Purpose: Point-of-care ultrasound (POCUS) helps emergency department (ED) physicians make prompt and appropriate decisions, but the optimal diagnostic integration and potential clinical benefits remain unclear. We describe the protocol and statistical analysis plan for a randomized controlled trial. The objective is to determine the effect of a POCUS-driven diagnostic pathway in adult dyspneic ED patients on the proportion of patients having a hospital stay of less than 24 hours when compared to the standard diagnostic pathway.

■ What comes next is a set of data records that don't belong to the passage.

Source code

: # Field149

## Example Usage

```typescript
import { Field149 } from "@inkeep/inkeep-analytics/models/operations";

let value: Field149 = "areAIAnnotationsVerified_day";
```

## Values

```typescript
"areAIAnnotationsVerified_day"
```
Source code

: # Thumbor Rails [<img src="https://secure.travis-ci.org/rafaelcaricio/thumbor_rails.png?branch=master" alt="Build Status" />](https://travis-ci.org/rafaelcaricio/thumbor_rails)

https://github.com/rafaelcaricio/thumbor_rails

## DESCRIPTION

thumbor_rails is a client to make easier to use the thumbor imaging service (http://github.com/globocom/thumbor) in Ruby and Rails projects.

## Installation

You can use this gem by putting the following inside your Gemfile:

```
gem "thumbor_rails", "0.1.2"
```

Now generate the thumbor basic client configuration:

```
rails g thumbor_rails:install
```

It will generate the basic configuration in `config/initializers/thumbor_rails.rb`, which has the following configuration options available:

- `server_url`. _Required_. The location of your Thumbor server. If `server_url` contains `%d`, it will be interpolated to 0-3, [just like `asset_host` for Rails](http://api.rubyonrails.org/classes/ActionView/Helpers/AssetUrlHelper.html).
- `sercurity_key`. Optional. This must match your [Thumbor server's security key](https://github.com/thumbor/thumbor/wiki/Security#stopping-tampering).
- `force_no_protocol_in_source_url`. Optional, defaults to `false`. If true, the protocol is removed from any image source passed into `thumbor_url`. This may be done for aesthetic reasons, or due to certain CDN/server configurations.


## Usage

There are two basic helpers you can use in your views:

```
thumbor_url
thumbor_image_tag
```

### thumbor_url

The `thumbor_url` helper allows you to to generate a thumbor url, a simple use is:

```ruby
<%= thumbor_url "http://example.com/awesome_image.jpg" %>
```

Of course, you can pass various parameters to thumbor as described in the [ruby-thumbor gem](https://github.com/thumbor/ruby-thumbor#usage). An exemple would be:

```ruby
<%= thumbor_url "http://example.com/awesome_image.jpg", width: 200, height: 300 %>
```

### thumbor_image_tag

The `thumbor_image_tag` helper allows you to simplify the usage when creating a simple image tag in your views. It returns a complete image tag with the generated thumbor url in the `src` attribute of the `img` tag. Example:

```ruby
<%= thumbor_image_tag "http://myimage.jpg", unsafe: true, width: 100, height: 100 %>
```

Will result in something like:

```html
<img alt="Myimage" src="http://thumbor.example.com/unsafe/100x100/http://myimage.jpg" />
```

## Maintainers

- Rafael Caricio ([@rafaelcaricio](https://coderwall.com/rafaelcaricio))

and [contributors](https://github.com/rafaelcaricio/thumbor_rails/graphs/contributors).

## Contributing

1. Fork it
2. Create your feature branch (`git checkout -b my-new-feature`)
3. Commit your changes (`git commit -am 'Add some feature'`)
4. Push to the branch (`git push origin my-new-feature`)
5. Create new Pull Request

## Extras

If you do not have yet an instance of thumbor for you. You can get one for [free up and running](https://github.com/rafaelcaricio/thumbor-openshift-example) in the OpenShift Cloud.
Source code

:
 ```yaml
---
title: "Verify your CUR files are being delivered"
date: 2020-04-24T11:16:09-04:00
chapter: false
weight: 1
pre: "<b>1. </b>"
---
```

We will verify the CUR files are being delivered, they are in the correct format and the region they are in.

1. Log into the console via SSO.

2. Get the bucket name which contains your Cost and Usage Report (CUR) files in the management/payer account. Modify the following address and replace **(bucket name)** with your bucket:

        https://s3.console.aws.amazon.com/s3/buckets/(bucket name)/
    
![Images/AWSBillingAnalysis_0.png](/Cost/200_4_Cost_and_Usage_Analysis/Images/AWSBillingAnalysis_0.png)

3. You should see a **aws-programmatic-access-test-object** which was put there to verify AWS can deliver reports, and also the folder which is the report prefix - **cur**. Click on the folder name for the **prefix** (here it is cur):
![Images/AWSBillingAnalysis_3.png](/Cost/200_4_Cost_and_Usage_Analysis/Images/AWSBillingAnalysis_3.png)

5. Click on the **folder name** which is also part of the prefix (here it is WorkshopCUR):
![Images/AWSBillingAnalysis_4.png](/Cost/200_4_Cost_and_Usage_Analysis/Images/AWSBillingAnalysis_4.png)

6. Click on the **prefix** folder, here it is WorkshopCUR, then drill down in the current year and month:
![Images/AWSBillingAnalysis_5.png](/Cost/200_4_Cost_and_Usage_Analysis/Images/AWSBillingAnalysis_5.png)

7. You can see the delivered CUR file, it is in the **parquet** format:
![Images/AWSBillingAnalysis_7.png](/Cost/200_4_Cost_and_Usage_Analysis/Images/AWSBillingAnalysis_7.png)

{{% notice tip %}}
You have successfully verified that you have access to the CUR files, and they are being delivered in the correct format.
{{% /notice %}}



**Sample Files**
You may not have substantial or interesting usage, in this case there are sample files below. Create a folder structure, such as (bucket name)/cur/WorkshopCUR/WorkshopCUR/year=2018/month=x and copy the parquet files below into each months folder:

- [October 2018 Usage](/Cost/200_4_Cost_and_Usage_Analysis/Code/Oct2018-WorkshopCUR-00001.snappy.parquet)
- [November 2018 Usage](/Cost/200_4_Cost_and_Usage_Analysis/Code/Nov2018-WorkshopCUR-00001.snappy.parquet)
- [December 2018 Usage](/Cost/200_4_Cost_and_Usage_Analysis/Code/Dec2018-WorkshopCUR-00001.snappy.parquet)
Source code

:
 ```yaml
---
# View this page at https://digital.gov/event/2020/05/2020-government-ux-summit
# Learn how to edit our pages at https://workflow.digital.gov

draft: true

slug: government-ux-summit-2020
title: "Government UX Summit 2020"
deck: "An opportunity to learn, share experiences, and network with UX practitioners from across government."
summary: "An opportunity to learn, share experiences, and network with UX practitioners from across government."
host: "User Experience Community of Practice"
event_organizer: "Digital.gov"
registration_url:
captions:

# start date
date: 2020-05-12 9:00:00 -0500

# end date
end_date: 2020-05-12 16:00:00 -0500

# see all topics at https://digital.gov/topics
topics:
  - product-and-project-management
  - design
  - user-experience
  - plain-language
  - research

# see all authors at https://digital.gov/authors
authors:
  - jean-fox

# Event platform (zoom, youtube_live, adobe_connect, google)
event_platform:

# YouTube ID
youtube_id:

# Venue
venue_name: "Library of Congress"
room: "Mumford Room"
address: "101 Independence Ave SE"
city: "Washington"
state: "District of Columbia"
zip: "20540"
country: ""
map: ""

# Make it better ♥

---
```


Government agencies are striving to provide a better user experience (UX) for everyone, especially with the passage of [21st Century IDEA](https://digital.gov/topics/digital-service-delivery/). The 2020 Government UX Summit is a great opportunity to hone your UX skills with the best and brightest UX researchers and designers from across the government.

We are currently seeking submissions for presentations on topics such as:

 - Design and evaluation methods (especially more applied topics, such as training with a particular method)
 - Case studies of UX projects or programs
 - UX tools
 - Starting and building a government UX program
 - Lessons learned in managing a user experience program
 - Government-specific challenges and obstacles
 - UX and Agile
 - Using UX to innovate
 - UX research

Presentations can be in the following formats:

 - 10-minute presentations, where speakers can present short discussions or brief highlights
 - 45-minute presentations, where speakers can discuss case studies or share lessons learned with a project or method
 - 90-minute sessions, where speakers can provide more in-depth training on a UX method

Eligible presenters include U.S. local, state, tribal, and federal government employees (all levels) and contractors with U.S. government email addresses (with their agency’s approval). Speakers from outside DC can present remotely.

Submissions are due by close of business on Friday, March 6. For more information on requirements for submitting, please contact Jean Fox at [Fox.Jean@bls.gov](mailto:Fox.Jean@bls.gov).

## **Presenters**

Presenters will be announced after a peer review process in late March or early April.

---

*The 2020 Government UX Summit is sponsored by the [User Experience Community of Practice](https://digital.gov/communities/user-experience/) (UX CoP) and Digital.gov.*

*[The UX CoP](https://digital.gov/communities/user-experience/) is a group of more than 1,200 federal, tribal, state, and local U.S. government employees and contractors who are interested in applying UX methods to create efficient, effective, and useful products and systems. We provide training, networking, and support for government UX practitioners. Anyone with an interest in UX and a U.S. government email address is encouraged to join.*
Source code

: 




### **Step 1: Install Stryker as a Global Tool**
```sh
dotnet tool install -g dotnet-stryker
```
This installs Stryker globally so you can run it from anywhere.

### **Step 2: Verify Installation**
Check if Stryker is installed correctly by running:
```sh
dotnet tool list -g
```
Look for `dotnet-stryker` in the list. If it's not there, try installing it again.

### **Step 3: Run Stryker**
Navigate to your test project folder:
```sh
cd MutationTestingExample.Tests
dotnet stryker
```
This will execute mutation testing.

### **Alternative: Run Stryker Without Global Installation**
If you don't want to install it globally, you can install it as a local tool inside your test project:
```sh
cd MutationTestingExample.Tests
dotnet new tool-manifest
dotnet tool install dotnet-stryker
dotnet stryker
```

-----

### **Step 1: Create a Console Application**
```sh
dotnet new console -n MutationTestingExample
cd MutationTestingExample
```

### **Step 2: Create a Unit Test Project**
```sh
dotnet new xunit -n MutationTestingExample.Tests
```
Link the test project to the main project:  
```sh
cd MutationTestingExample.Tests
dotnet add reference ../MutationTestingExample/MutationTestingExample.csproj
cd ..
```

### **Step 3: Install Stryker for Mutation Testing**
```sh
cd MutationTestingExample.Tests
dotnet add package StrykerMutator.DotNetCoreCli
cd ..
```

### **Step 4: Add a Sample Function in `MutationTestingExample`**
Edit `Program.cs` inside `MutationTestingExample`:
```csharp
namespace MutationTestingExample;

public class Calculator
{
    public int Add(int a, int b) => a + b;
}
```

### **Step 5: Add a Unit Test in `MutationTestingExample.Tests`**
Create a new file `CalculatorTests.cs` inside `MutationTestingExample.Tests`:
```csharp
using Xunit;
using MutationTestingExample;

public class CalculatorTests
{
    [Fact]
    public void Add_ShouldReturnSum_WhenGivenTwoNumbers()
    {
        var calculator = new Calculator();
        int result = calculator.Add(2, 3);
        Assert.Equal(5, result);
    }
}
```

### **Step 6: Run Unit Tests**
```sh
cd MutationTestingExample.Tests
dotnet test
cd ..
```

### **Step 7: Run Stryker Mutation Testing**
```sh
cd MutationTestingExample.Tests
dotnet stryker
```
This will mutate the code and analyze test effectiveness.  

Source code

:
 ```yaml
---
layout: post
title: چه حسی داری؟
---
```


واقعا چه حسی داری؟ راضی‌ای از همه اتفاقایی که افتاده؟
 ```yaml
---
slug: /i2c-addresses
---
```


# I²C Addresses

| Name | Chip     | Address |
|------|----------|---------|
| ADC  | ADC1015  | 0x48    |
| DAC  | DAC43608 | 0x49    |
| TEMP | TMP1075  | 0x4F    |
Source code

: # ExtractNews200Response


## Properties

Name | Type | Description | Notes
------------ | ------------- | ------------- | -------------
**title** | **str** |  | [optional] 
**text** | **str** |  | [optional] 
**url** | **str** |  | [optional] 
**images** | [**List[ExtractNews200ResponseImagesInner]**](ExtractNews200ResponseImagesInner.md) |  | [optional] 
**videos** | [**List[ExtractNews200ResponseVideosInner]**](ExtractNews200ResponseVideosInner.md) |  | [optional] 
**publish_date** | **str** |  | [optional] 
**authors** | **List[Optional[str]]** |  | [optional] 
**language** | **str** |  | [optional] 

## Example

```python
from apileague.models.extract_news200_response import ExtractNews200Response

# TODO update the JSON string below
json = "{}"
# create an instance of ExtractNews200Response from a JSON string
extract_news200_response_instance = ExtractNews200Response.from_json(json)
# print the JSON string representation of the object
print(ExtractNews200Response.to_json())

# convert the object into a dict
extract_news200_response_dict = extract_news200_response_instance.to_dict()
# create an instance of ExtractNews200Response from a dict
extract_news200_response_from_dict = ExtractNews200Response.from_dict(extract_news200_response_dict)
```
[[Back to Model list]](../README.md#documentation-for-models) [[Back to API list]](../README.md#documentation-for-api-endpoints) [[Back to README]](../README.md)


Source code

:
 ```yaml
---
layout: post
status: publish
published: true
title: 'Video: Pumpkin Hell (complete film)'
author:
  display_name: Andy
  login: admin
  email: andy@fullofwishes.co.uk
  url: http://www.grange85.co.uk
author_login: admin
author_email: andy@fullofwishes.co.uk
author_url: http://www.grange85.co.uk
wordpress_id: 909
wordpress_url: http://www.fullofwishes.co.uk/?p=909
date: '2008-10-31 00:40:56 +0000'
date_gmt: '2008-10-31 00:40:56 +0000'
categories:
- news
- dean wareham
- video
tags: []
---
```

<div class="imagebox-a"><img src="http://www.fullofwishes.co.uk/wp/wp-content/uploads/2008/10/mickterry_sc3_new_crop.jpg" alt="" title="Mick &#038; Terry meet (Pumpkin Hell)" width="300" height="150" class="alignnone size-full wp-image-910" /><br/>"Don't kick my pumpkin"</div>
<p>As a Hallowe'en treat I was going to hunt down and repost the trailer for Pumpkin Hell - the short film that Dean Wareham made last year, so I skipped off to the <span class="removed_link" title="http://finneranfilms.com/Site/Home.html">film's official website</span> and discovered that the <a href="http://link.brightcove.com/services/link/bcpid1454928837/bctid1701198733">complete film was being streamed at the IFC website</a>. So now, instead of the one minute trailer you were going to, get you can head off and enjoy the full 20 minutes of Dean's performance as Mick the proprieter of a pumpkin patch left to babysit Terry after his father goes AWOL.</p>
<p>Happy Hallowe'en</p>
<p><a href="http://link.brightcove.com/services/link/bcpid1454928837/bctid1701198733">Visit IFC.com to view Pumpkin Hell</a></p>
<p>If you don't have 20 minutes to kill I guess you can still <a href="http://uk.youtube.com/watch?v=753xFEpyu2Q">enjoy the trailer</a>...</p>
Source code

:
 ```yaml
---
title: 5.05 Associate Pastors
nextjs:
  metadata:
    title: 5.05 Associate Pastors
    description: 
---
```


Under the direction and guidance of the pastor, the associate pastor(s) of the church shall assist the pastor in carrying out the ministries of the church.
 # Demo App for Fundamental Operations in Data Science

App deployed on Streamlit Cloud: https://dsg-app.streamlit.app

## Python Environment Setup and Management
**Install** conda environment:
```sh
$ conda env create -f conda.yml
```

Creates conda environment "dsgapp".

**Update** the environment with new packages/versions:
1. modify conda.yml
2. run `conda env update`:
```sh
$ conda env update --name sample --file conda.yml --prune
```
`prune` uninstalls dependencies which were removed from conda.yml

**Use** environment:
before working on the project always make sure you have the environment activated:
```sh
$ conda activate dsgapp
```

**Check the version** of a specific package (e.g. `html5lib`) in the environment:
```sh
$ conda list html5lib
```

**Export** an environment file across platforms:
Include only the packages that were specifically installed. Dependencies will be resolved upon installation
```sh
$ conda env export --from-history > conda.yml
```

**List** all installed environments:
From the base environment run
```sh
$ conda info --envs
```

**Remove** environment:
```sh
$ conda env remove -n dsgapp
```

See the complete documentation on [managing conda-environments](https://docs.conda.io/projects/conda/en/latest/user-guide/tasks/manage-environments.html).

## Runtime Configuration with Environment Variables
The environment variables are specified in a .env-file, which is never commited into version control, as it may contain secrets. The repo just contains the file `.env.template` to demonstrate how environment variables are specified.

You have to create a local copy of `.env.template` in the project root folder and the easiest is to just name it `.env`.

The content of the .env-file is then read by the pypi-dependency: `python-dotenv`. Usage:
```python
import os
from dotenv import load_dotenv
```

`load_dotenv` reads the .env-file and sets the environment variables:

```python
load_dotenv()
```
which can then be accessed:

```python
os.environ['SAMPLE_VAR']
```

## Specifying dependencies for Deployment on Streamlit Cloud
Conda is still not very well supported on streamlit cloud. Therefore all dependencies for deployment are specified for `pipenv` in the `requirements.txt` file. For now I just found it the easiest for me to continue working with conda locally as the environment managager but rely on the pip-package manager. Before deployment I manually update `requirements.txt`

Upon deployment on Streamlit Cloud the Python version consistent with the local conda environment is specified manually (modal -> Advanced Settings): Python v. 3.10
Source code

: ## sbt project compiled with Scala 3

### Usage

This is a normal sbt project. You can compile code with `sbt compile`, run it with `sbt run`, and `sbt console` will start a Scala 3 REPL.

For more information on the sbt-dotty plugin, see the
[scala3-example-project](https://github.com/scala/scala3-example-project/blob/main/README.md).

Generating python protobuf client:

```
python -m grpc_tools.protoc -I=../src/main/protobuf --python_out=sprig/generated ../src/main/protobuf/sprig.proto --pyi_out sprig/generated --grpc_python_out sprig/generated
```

Patients and methods: This is a multicenter, randomized, investigator-initiated, open-labeled, pragmatic, controlled trial. Adult ED patients with chief complaint dyspnea are eligible. Patients are randomized (1:1) to the POCUS-driven diagnostic pathway or standard diagnostic pathway, with 337 patients in each group. The primary outcome is the proportion of patients having a hospital stay (from ED arrival to hospital discharge) of less than 24 hours. Key secondary outcomes include hospital length-of-stay, 72-hour revisits, and 30-day hospital-free days.

Conclusion: Sparse evidence exists for any clinical benefit from a POCUS-integrated diagnostic pathway. The results from this trial will help clarify the promising signals for POCUS to influence patient care among ED patients with dyspnea.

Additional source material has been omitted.